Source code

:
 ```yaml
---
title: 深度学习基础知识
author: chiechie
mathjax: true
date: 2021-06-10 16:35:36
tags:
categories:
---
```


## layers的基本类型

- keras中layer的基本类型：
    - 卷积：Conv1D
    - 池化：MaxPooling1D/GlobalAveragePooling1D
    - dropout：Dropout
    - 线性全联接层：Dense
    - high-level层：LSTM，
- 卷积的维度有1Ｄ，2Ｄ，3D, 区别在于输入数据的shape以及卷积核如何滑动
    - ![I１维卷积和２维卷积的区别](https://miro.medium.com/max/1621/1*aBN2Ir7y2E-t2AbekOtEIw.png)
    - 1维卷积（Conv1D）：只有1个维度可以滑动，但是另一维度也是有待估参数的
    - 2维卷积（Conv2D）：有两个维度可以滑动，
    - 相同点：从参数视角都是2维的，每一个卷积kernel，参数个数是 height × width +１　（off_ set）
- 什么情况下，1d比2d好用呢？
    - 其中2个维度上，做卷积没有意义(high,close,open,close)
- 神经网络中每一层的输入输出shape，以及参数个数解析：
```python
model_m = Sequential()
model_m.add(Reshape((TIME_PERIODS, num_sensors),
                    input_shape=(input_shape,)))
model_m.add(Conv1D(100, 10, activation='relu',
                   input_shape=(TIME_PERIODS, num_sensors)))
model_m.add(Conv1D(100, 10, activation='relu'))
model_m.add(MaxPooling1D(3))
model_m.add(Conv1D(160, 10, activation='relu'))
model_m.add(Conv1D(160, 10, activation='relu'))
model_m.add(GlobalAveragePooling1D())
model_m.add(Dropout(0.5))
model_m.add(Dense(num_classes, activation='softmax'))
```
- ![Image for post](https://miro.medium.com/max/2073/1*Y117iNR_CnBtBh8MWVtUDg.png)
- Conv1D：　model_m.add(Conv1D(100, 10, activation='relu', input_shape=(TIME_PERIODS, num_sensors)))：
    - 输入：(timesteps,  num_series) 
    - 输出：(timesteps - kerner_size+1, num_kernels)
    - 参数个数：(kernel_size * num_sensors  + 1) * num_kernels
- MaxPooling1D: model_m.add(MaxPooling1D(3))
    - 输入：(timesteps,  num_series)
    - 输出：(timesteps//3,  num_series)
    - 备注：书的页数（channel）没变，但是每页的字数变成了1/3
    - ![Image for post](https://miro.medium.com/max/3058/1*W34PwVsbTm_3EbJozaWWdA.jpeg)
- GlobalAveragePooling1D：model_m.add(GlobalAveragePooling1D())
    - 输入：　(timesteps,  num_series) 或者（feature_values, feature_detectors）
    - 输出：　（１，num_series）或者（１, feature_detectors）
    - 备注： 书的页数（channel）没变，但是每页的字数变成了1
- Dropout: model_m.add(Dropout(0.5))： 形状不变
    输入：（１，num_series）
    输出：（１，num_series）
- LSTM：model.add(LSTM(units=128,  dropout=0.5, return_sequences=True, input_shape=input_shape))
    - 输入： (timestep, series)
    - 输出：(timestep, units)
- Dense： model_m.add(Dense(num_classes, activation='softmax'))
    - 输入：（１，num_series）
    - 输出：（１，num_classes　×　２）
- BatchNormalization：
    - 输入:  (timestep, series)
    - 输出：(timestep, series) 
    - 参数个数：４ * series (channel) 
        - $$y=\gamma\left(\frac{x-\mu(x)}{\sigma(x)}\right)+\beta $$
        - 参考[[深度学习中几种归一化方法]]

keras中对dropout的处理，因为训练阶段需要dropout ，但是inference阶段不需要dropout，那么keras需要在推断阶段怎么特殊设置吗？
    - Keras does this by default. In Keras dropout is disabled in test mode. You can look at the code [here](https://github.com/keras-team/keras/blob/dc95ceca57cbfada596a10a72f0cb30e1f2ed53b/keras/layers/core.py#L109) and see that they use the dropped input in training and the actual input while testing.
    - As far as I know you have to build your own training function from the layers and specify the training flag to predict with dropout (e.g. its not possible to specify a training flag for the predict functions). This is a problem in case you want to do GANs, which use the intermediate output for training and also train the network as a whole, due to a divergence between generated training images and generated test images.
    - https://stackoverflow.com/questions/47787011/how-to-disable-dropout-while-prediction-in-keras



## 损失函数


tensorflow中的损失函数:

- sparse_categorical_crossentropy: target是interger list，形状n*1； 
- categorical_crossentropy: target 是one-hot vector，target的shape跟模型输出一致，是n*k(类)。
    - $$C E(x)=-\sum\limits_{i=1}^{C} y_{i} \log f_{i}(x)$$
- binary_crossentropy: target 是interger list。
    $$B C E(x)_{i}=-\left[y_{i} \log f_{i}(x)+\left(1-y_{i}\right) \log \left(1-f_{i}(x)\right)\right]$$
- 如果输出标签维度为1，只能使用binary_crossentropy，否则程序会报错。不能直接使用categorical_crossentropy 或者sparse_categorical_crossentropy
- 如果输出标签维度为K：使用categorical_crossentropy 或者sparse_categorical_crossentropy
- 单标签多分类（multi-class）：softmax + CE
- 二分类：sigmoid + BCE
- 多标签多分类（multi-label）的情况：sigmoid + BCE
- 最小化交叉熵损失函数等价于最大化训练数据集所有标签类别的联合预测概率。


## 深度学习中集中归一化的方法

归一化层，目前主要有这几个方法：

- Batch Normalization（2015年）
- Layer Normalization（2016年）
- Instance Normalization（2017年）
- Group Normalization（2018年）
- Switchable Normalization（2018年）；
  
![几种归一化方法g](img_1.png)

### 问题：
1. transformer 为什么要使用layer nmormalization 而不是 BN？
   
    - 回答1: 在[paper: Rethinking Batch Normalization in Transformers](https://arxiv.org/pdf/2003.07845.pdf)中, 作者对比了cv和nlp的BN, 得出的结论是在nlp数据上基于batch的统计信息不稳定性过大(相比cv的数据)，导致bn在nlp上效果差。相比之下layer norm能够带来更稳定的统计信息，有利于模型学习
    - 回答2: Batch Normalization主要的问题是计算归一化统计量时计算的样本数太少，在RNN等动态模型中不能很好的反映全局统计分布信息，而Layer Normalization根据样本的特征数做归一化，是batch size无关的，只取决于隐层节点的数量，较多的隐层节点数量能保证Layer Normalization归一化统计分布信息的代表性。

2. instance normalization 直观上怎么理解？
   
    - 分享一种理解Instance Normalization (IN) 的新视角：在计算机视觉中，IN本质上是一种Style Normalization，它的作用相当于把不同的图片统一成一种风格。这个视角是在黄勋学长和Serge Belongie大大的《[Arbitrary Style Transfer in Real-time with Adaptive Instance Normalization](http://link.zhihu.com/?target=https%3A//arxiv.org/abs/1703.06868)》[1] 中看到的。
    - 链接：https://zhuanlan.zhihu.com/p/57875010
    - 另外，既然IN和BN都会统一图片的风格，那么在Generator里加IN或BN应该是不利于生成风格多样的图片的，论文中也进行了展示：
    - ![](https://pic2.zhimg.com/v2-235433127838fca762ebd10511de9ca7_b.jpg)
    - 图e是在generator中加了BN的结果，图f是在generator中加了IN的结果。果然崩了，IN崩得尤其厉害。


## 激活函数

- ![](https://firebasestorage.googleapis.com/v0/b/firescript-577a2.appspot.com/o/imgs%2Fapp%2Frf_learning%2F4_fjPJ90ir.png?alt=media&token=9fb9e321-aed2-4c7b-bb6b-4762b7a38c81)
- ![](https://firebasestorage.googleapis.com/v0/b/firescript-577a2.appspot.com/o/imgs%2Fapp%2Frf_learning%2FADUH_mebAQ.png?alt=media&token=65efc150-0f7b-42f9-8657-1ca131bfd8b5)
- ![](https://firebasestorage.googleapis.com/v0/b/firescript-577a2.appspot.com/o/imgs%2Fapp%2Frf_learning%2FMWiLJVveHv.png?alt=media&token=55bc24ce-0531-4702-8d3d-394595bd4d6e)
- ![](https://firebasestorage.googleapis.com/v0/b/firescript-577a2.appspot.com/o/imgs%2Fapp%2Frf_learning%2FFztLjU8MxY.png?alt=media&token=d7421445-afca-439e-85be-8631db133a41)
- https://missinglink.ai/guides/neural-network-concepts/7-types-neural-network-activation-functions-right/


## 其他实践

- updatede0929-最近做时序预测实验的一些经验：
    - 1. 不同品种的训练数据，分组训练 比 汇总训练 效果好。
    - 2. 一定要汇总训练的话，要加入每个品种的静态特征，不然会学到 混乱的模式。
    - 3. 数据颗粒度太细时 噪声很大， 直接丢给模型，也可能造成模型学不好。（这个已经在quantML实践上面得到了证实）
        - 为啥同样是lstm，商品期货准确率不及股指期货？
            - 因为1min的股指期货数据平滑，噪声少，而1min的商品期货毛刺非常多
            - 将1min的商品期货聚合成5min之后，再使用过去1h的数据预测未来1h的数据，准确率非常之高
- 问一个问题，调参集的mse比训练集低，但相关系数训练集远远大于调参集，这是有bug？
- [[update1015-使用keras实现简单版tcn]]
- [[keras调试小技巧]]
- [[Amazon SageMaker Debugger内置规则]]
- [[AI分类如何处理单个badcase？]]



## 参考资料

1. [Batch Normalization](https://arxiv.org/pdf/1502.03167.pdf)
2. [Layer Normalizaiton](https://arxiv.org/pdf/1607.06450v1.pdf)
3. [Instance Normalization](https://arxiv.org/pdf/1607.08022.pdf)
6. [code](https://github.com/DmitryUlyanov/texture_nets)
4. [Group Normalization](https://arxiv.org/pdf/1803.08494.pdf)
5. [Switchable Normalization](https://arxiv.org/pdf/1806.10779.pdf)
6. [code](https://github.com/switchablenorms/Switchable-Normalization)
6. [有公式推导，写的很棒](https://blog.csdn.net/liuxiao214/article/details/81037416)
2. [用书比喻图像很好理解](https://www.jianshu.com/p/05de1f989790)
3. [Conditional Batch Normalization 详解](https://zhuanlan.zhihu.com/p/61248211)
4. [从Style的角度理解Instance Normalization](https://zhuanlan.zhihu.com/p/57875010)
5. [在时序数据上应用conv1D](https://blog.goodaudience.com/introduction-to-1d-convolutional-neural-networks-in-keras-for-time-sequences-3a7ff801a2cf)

◆ DIRECTIONS FOR THIS TASK
Using the records above, set down exactly the lines from the one with "- 备注： 书的页数（channel）没变，但是每页的字数变成了1" through the one with "- BatchNormalization：", inclusive, and nothing more.

◆ RESPONSE AREA
    - 备注： 书的页数（channel）没变，但是每页的字数变成了1
- Dropout: model_m.add(Dropout(0.5))： 形状不变
    输入：（１，num_series）
    输出：（１，num_series）
- LSTM：model.add(LSTM(units=128,  dropout=0.5, return_sequences=True, input_shape=input_shape))
    - 输入： (timestep, series)
    - 输出：(timestep, units)
- Dense： model_m.add(Dense(num_classes, activation='softmax'))
    - 输入：（１，num_series）
    - 输出：（１，num_classes　×　２）
- BatchNormalization：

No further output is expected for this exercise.